From the entries below, work out the number of lines that hold the word "stochastic", and give that number alone.

___ RECORDED DATA ___

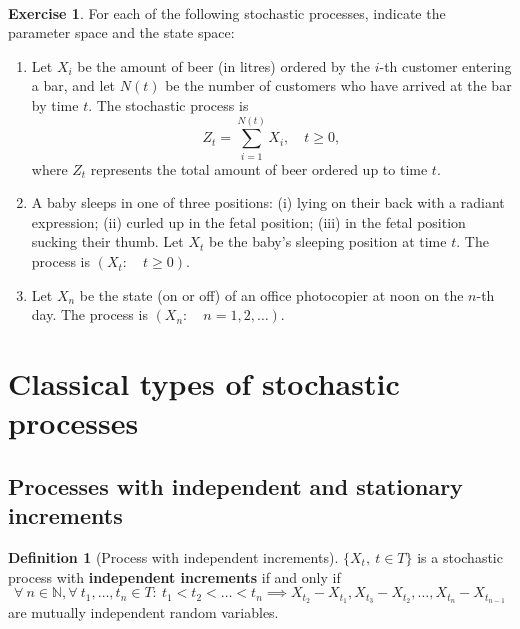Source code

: \documentclass[
  11pt,
  a4paper,
]{book}
\theoremstyle{definition}
\newtheorem{definition}{Definition}[chapter]
\theoremstyle{definition}
\theoremstyle{definition}
\newtheorem{exercise}{Exercise}[chapter]
\theoremstyle{definition}
\theoremstyle{remark}
\begin{document}
\(\,\)

\begin{exercise}

For each of the following stochastic processes, indicate the parameter space and the state space:

\begin{enumerate}
\def\labelenumi{(\alph{enumi})}
\item
  Let \(X_i\) be the amount of beer (in litres) ordered by the \(i\)-th customer entering a bar, and let \(N(t)\) be the number of customers who have arrived at the bar by time \(t\). The stochastic process is
  \[
  Z_t = \sum\limits_{i=1}^{N(t)} X_i, \quad t \geq 0,
  \]
  where \(Z_t\) represents the total amount of beer ordered up to time \(t\).
\item
  A baby sleeps in one of three positions: (i) lying on their back with a radiant expression; (ii) curled up in the fetal position; (iii) in the fetal position sucking their thumb. Let \(X_t\) be the baby's sleeping position at time \(t\). The process is \((X_t: \quad t \geq 0)\).
\item
  Let \(X_n\) be the state (on or off) of an office photocopier at noon on the \(n\)-th day. The process is \((X_n: \quad n = 1, 2, \dots)\).
\end{enumerate}

\end{exercise}

\section{Classical types of stochastic processes}\label{tipos-classicos-de-processos-estocasticos}

\subsection{Processes with independent and stationary increments}\label{processos-de-incrementos-independentes-e-estacionarios}

\begin{definition}[Process with independent increments]
\(\{X_t, ~ t \in T\}\) is a stochastic process with \textbf{independent increments} if and only if
\[
\forall ~ n \in \mathbb{N}, \forall ~ t_1, \ldots, t_n \in T: ~ t_1 < t_2 < \ldots < t_n \implies X_{t_2} - X_{t_1}, X_{t_3} - X_{t_2}, \ldots, X_{t_n} - X_{t_{n-1}}
\]
are mutually independent random variables.
\end{definition}
\end{document}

___

FINAL ANSWER. 4